Większość poleceń interfejsu wiersza polecenia może akceptować --access-token argument z odpowiednim tokenem jako alternatywą dla logowania.

Klienci sieci Web mogą przekazać token w nagłówku, aby autoryzować żądania do identyfikatora URI tunelu:

X-Tunnel-Authorization: tunnel <TOKEN>

Napiwek

Jest to przydatne w przypadku klientów nieinterakcyjnych, ponieważ umożliwia im dostęp do tuneli bez konieczności włączania dostępu anonimowego. Używamy nagłówka X-Tunnel-Authorization zamiast nagłówka standardowego Authorization , aby zapobiec potencjalnie zakłócaniu autoryzacji specyficznej dla aplikacji.

Zobacz sekcję Zarządzanie dostępem do tunelu deweloperskiego, aby dowiedzieć się więcej na temat zarządzania dostępem do tunelu za pośrednictwem interfejsu wiersza polecenia.

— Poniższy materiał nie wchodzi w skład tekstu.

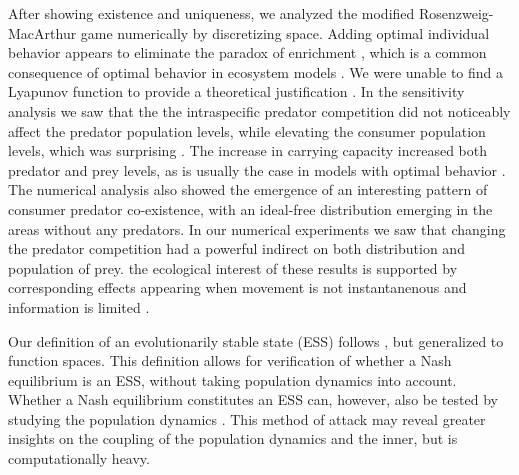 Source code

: After showing existence and uniqueness, we analyzed the modified Rosenzweig-MacArthur game numerically by discretizing space. Adding optimal individual behavior appears to eliminate the paradox of enrichment \citep{rosenzweig1971paradox}, which is a common consequence of optimal behavior in ecosystem models \citep{abrams2010implications}. We were unable to find a Lyapunov function to provide a theoretical justification \citep{kvrivan2009evolutionary}. In the sensitivity analysis we saw that the the intraspecific predator competition did not noticeably affect the predator population levels, while elevating the consumer population levels, which was surprising \citep{abrams2010implications}. The increase in carrying capacity increased both predator and prey levels, as is usually the case in models with optimal behavior \citep{valdovinos2010consequences}. The numerical analysis also showed the emergence of an interesting pattern of consumer predator co-existence, with an ideal-free distribution emerging in the areas without any predators. In our numerical experiments we saw that changing the predator competition had a powerful indirect on both distribution and population of prey. the ecological interest of these results is supported by corresponding effects appearing when movement is not instantanenous and information is limited \citep{flaxman2011evolutionary}.



Our definition of an evolutionarily stable state (ESS) follows \citep{cressman2001evolutionary}, but generalized to function spaces. This definition allows for verification of whether a Nash equilibrium is an ESS, without taking population dynamics into account. Whether a Nash equilibrium constitutes an ESS can, however, also be tested by studying the population dynamics \citep{grunert2021evolutionarily}. This method of attack may reveal greater insights on the coupling of the population dynamics and the inner, but is computationally heavy.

Dostęp do organizacji w usłudze GitHub

Aby obsługiwać tunele udzielające dostępu do wszystkich członków organizacji usługi GitHub, zainstaluj aplikację GitHub Dev Tunnels w organizacji. To daje usłudze Dev Tunnels uprawnienie do sprawdzania stanu członkostwa użytkowników w tej organizacji. (Tunele deweloperskie nie wymagają uprawnień repozytorium do organizacji). Aby wykonać tę operację, może być administratorem w organizacji usługi GitHub.

Dalsze pytania

Jeśli po przejrzeniu tej strony masz dodatkowe pytania, zobacz Opinie i pomoc techniczna.